Your assignment: Every line below that has the string "assets" needs to be copied.
START Source material
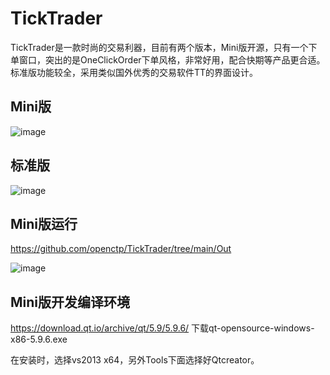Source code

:# TickTrader
TickTrader是一款时尚的交易利器，目前有两个版本，Mini版开源，只有一个下单窗口，突出的是OneClickOrder下单风格，非常好用，配合快期等产品更合适。标准版功能较全，采用类似国外优秀的交易软件TT的界面设计。

## Mini版
![image](https://github.com/openctp/TickTrader/assets/83346523/999c45f7-700e-4660-9180-fd02733d45cd)

## 标准版
![image](https://github.com/openctp/TickTrader/assets/83346523/ba3bcd24-f478-498d-80f4-29c18bbf5ff7)

## Mini版运行
https://github.com/openctp/TickTrader/tree/main/Out

![image](https://github.com/openctp/TickTrader/assets/83346523/a9abb9c9-464c-4971-9b5b-efdad906870a)

## Mini版开发编译环境

https://download.qt.io/archive/qt/5.9/5.9.6/ 下载qt-opensource-windows-x86-5.9.6.exe

在安装时，选择vs2013 x64，另外Tools下面选择好Qtcreator。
END Source material
Exercise result:
![image](https://github.com/openctp/TickTrader/assets/83346523/999c45f7-700e-4660-9180-fd02733d45cd)
![image](https://github.com/openctp/TickTrader/assets/83346523/ba3bcd24-f478-498d-80f4-29c18bbf5ff7)
![image](https://github.com/openctp/TickTrader/assets/83346523/a9abb9c9-464c-4971-9b5b-efdad906870a)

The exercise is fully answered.